His non-profit organisation, Make It Right, have created a new scheme to help the Sioux and Assiniboine tribes at Fort Peck get on the property ladder.
The firm first hit the headlines in 2009 when it built 150 sustainable homes in Louisiana, New Orleans, after Hurricane Katrina - the US's deadliest-ever hurricane which claimed more than 1,800 lives.
Now Pitt's company wants to build 20 solar-powered three or four bedroom homes with two or three bathrooms for residents at Fort Peck - America's ninth-largest Native American reservation. This scheme will enable residents to buy their own home after 15 years of renting. Currently there are more than 600 people on the housing waiting list.
The project will start construction this year and will also include a sustainable master plan for the two million acre reservation, which is home to more than 6,000 tribe members.
Existing homes on the reservation are said to be "rife with black mould and structural problems".
"We hear stories from people who have nine families living in a five-bedroom home and take 'sleeping shifts' to share the limited beds," said Make It Right communications director Taylor Royle.

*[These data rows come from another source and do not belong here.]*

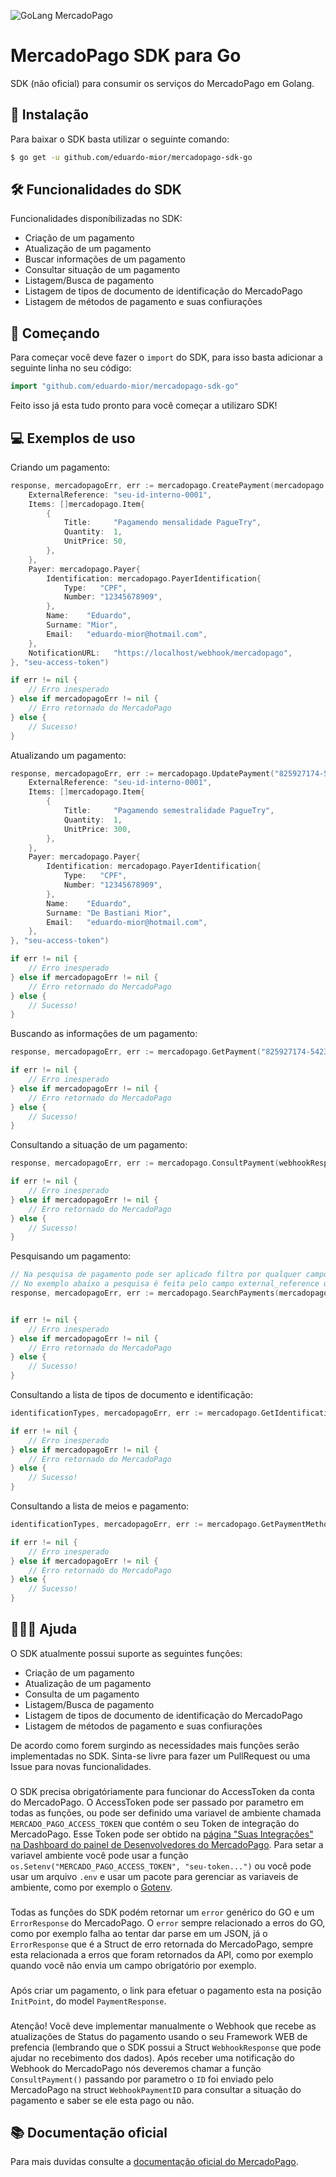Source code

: ![GoLang MercadoPago](https://i.imgur.com/fUzaPBC.png)
# MercadoPago SDK para Go
SDK (não oficial) para consumir os serviços do MercadoPago em Golang.

## 📲  Instalação
Para baixar o SDK basta utilizar o seguinte comando:
```bash
$ go get -u github.com/eduardo-mior/mercadopago-sdk-go
```

## 🛠 Funcionalidades do SDK
Funcionalidades disponíbilizadas no SDK:
- Criação de um pagamento
- Atualização de um pagamento
- Buscar informações de um pagamento
- Consultar situação de um pagamento
- Listagem/Busca de pagamento
- Listagem de tipos de documento de identificação do MercadoPago
- Listagem de métodos de pagamento e suas confiurações

## 🌟  Começando 
Para começar você deve fazer o `import` do SDK, para isso basta adicionar a seguinte linha no seu código:
```go
import "github.com/eduardo-mior/mercadopago-sdk-go"
```
Feito isso já esta tudo pronto para você começar a utilizaro SDK!

## 💻  Exemplos de uso
Criando um pagamento:
```go
response, mercadopagoErr, err := mercadopago.CreatePayment(mercadopago.PaymentRequest{
    ExternalReference: "seu-id-interno-0001",
    Items: []mercadopago.Item{
        {
            Title:     "Pagamendo mensalidade PagueTry",
            Quantity:  1,
            UnitPrice: 50,
        },
    },
    Payer: mercadopago.Payer{
        Identification: mercadopago.PayerIdentification{
            Type:   "CPF",
            Number: "12345678909",
        },
        Name:    "Eduardo",
        Surname: "Mior",
        Email:   "eduardo-mior@hotmail.com",
    },
    NotificationURL:   "https://localhost/webhook/mercadopago",
}, "seu-access-token")

if err != nil {
    // Erro inesperado
} else if mercadopagoErr != nil {
    // Erro retornado do MercadoPago
} else {
    // Sucesso!
}
```

Atualizando um pagamento:
```go
response, mercadopagoErr, err := mercadopago.UpdatePayment("825927174-5423394f-06f1-4d2b-8545-35ebecf70008", mercadopago.PaymentRequest{
    ExternalReference: "seu-id-interno-0001",
    Items: []mercadopago.Item{
        {
            Title:     "Pagamendo semestralidade PagueTry",
            Quantity:  1,
            UnitPrice: 300,
        },
    },
    Payer: mercadopago.Payer{
        Identification: mercadopago.PayerIdentification{
            Type:   "CPF",
            Number: "12345678909",
        },
        Name:    "Eduardo",
        Surname: "De Bastiani Mior",
        Email:   "eduardo-mior@hotmail.com",
    },
}, "seu-access-token")

if err != nil {
    // Erro inesperado
} else if mercadopagoErr != nil {
    // Erro retornado do MercadoPago
} else {
    // Sucesso!
}
```

Buscando as informações de um pagamento:
```go
response, mercadopagoErr, err := mercadopago.GetPayment("825927174-5423394f-06f1-4d2b-8545-35ebecf70008", "seu-access-token")

if err != nil {
    // Erro inesperado
} else if mercadopagoErr != nil {
    // Erro retornado do MercadoPago
} else {
    // Sucesso!
}
```

Consultando a situação de um pagamento:
```go
response, mercadopagoErr, err := mercadopago.ConsultPayment(webhookResponse.Data.ID, "seu-access-token")

if err != nil {
    // Erro inesperado
} else if mercadopagoErr != nil {
    // Erro retornado do MercadoPago
} else {
    // Sucesso!
}
```

Pesquisando um pagamento:
```go
// Na pesquisa de pagamento pode ser aplicado filtro por qualquer campo/propriedade do pagamento.
// No exemplo abaixo a pesquisa é feita pelo campo external_reference que é o nosso ID interno de conrole.
response, mercadopagoErr, err := mercadopago.SearchPayments(mercadopago.PaymentSearchParams{"external_reference": "seu-id-interno-0001"}, "seu-access-token")


if err != nil {
    // Erro inesperado
} else if mercadopagoErr != nil {
    // Erro retornado do MercadoPago
} else {
    // Sucesso!
}
```

Consultando a lista de tipos de documento e identificação:
```go
identificationTypes, mercadopagoErr, err := mercadopago.GetIdentificationTypes("seu-access-token")

if err != nil {
    // Erro inesperado
} else if mercadopagoErr != nil {
    // Erro retornado do MercadoPago
} else {
    // Sucesso!
}
```

Consultando a lista de meios e pagamento:
```go
identificationTypes, mercadopagoErr, err := mercadopago.GetPaymentMethods("seu-access-token")

if err != nil {
    // Erro inesperado
} else if mercadopagoErr != nil {
    // Erro retornado do MercadoPago
} else {
    // Sucesso!
}
```

## 🙋🏻‍♂️  Ajuda
O SDK atualmente possui suporte as seguintes funções:
- Criação de um pagamento
- Atualização de um pagamento
- Consulta de um pagamento
- Listagem/Busca de pagamento
- Listagem de tipos de documento de identificação do MercadoPago
- Listagem de métodos de pagamento e suas confiurações

De acordo como forem surgindo as necessídades mais funções serão implementadas no SDK. Sinta-se livre para fazer um PullRequest ou uma Issue para novas funcionalidades.
###
O SDK precisa obrigatóriamente para funcionar do AccessToken da conta do MercadoPago. O AccessToken pode ser passado por parametro em todas as funções, ou pode ser definido uma variavel de ambiente chamada `MERCADO_PAGO_ACCESS_TOKEN` que contém o seu Token de integração do MercadoPago. Esse Token pode ser obtido na [página "Suas Integrações" na Dashboard do painel de Desenvolvedores do MercadoPago](https://www.mercadopago.com.br/developers/panel). Para setar a variavel ambiente você pode usar a função `os.Setenv("MERCADO_PAGO_ACCESS_TOKEN", "seu-token...")` ou você pode usar um arquivo `.env` e usar um pacote para gerenciar as variaveis de ambiente, como por exemplo o [Gotenv](https://github.com/subosito/gotenv).
###
Todas as funções do SDK podém retornar um `error` genérico do GO e um `ErrorResponse` do MercadoPago. O `error` sempre relacionado a erros do GO, como por exemplo falha ao tentar dar parse em um JSON, já o `ErrorResponse` que é a Struct de erro retornada do MercadoPago, sempre esta relacionada a erros que foram retornados da API, como por exemplo quando você não envia um campo obrigatório por exemplo.
###
Após criar um pagamento, o link para efetuar o pagamento esta na posição `InitPoint`, do model `PaymentResponse`.
###
Atenção! Você deve implementar manualmente o Webhook que recebe as atualizações de Status do pagamento usando o seu Framework WEB de prefencia (lembrando que o SDK possui a Struct `WebhookResponse` que pode ajudar no recebimento dos dados). Após receber uma notificação do Webhook do MercadoPago nós deveremos chamar a função `ConsultPayment()`  passando por parametro o `ID` foi enviado pelo MercadoPago na struct `WebhookPaymentID` para consultar a situação do pagamento e saber se ele esta pago ou não.

## 📚 Documentação oficial
Para mais duvidas consulte a [documentação oficial do MercadoPago](https://www.mercadopago.com.br/developers/pt/reference).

"Most homes are smaller, one or two bedrooms. We met a woman who shares a two-bedroom home with her elderly mother and her brother's family — she and her three children sleep on the floor in the living room."
Make it Right designers have been working on the new designs with a team of architects that includes Architecture for Humanity, Graft, Living Homes, Method Homes, and Sustainable Native Communities Collaborative. They consulted with the local community throughout the planning process on how best to preserve the culture of the Assiniboine and Sioux tribes, showing features such as doorways that face east or north and the use of tribal colours.
Brian Abramson, co-founder, Method Homes, said: "The community engagement in the design process and overall mission of creating a holistically sustainable community have been inspiring to witness."